The old saw in learning “what gets measured gets taught” is no less true now than ever. The prior respondent suggests that now is the time for T&D reinvention. No doubt we are ripening towards a tolerance to take action towards that goal. However, it must be a total commitment incorporating the grand changes that distributed, holistic technology will push forward on learning leaders and online (and ILT) designers and developers.
What I have found is more akin to your own authors discoveries. There is little taste for change unless performance will drive profitability. And prove it. But without metrics — as noted above — CXOs are loathe to — nor can they really — measure the connection or relationship between what is ‘covered’ in learning and what comes out the end of the pipe measured by ROI/IOB. In other words, did I get my monies worth.
What is needed, I suggest, is ‘line of sight’ metrics – a methodology, accepted as an industry standard (think SCORM) that would allow for easy (thus more likely to be executed) benchmarking of the affect learning inputs yield both in performance improvement and business success. http://bit.ly/gqtRvb
Lastly, it would be a grievous error to tie any assessment strategy to schools. The school world is a totally different animal — still searching through a jungle of improvement models to deliver learning to vastly disparate populations, demographies, social conditions, ad infinitum. We are years if ever, going to reach a democracy of education. A zillion guerrilla experiments where no one magic bullet will result in the renaissance of American education still mired in politics; local, state and national. The bodies of educational reformers litter the beaches of such noble experiments.
However, on the corporate side we already know how to work up learning since we operate in much more pristine and uniform environment. We may have bosses, but they are cheering for our success, too, rather than sniping from the sidelines (mostly).
So consider these points fi we are to turn learning into a business operation:
1. A acceptance and use of technology (thinking social media, tablet computing, collaboration) to incite a more dramatic delivery.
2. A benchmarking and evaluation method, universally accepted as the way to get a snapshot of whether inputs yield desired outputs.
3. Trust emanating from the top echelon that learning can not only affect corporate culture in a positive way, but with assurance that dollars spent to design and deliver education will change the dimensions of the bottom line.
So, what would be some ROI measurements around leadership development training?
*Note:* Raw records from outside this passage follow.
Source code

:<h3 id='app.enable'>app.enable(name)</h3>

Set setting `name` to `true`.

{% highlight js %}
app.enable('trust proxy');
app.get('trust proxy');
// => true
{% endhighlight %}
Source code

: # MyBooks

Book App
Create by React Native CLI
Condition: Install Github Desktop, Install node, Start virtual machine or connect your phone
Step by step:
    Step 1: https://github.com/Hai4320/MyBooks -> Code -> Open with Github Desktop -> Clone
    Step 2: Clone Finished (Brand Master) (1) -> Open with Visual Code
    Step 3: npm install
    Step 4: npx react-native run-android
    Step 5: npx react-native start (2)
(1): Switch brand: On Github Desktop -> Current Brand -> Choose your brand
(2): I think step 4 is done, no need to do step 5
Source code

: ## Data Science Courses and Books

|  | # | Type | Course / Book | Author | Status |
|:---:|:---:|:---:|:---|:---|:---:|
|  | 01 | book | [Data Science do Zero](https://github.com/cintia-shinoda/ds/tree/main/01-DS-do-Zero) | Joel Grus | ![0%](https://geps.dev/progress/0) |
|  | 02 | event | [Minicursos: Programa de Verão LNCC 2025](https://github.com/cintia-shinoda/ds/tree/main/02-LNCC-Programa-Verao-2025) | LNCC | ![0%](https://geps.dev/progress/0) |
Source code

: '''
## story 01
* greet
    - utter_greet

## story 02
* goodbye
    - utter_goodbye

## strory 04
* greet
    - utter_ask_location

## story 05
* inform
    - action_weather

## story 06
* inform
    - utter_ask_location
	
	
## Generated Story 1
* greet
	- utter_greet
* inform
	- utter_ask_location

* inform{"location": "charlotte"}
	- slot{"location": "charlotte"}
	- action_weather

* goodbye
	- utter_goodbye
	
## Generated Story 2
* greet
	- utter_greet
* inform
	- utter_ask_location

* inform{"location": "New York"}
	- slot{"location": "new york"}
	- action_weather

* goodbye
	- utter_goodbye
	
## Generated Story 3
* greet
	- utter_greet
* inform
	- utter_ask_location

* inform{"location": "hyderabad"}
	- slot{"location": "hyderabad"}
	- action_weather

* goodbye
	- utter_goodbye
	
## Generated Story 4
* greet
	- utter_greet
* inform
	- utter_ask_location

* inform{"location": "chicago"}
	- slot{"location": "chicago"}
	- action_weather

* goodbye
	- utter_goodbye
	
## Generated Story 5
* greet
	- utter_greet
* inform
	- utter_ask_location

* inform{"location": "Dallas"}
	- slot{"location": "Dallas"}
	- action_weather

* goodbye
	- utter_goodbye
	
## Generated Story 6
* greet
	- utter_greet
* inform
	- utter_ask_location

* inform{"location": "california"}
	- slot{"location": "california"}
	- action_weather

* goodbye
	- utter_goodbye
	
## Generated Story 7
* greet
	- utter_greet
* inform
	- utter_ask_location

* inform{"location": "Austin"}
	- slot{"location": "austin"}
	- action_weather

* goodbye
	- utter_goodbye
I know reduced turnover rates are a good measurement but with so many factors contributing to increased sales or cutting costs, how else would you measure ROI from training, especially with soft skills training?
Instead of trying to figure out what the appropriate measures should be, we should be asking our clients what successful learning (learning that transferred to the job) would look like. The burden shouldn’t be on us because we don’t know what’s really important to our clients. We don’t know what success will look like, but they do. We need to work with our clients and help them create the criteria that will indicate the training had an impact.
Keep in mind that this won’t always translate directly to dollars. There was a question above about Leadership Development. If we know that attrition dropped after creating a Leadership Development curriculum was created, we can make a reasonable inference that the new Curriculum contributed to the reduction in attrition. What is that reduction in attrition worth to the company? It’s reasonable for Training to claim some of the credit though it will be hard to determine exactly how much and what that means in terms of dollars saved.